--- Saved data entries ---
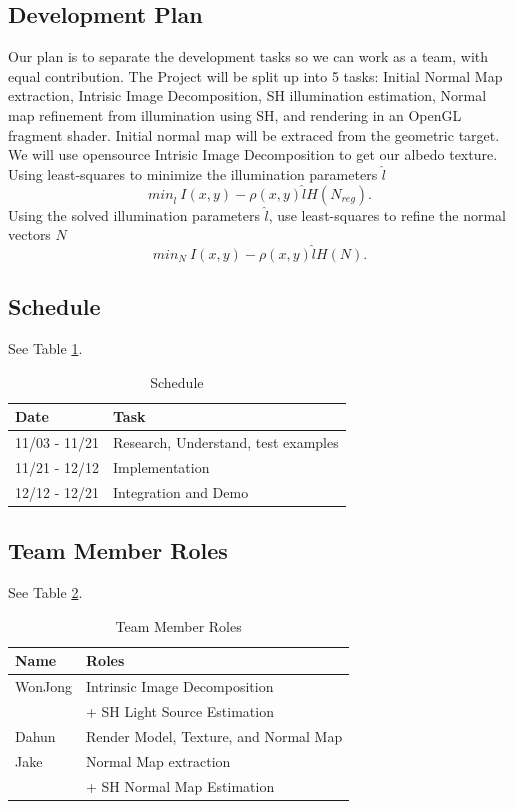 \documentclass[10pt,twocolumn,letterpaper]{article}
\begin{document}
\subsection{Development Plan} 
Our plan is to separate the development tasks so we can work as a team, with equal contribution. The Project will be split up into 5 tasks: Initial Normal Map extraction, Intrisic Image Decomposition, SH illumination estimation, Normal map refinement from illumination using SH, and rendering in an OpenGL fragment shader. Initial normal map will be extraced from the geometric target. We will use opensource Intrisic Image Decomposition to get our albedo texture. Using least-squares to minimize the illumination parameters $\hat{l}$
\begin{equation}
min_{\hat{l}}\ I(x,y) - \rho(x,y)\hat{l}H(N_{reg}).
\end{equation}
Using the solved illumination parameters $\hat{l}$, use least-squares to refine the normal vectors $N$
\begin{equation}
min_{N}\ I(x,y) - \rho(x,y)\hat{l}H(N).
\end{equation}


\subsection{Schedule}
See Table \ref{tab:sched}.
\begin{table}[h]
	\begin{tabular}{l|l}
		\textbf{Date} & Task \\
		\hline
		11/03 - 11/21 & Research, Understand, test examples \\
		11/21 - 12/12 & Implementation \\
		12/12 - 12/21 & Integration and Demo \\
		\hline
	\end{tabular}
	\caption{Schedule}
	\label{tab:sched}
\end{table}

\subsection{Team Member Roles}
See Table \ref{tab:roles}.
\begin{table}[h]
	\begin{tabular}{l|l}
		\textbf{Name} & Roles \\
		\hline
		WonJong & Intrinsic Image Decomposition \\&+ SH Light Source Estimation \\
		Dahun & Render Model, Texture, and Normal Map \\
		Jake & Normal Map extraction \\&+ SH Normal Map Estimation \\
		\hline
	\end{tabular}
	\caption{Team Member Roles}
	\label{tab:roles}
\end{table}
\end{document}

--- WORK TO COMPLETE ---
Could you reproduce the records above exactly, leaving out every picture?

--- ANSWER SECTION ---
 \documentclass[10pt,twocolumn,letterpaper]{article}
\begin{document}
\subsection{Development Plan} 
Our plan is to separate the development tasks so we can work as a team, with equal contribution. The Project will be split up into 5 tasks: Initial Normal Map extraction, Intrisic Image Decomposition, SH illumination estimation, Normal map refinement from illumination using SH, and rendering in an OpenGL fragment shader. Initial normal map will be extraced from the geometric target. We will use opensource Intrisic Image Decomposition to get our albedo texture. Using least-squares to minimize the illumination parameters $\hat{l}$
\begin{equation}
min_{\hat{l}}\ I(x,y) - \rho(x,y)\hat{l}H(N_{reg}).
\end{equation}
Using the solved illumination parameters $\hat{l}$, use least-squares to refine the normal vectors $N$
\begin{equation}
min_{N}\ I(x,y) - \rho(x,y)\hat{l}H(N).
\end{equation}


\subsection{Schedule}
See Table \ref{tab:sched}.
\begin{table}[h]
	\begin{tabular}{l|l}
		\textbf{Date} & Task \\
		\hline
		11/03 - 11/21 & Research, Understand, test examples \\
		11/21 - 12/12 & Implementation \\
		12/12 - 12/21 & Integration and Demo \\
		\hline
	\end{tabular}
	\caption{Schedule}
	\label{tab:sched}
\end{table}

\subsection{Team Member Roles}
See Table \ref{tab:roles}.
\begin{table}[h]
	\begin{tabular}{l|l}
		\textbf{Name} & Roles \\
		\hline
		WonJong & Intrinsic Image Decomposition \\&+ SH Light Source Estimation \\
		Dahun & Render Model, Texture, and Normal Map \\
		Jake & Normal Map extraction \\&+ SH Normal Map Estimation \\
		\hline
	\end{tabular}
	\caption{Team Member Roles}
	\label{tab:roles}
\end{table}
\end{document}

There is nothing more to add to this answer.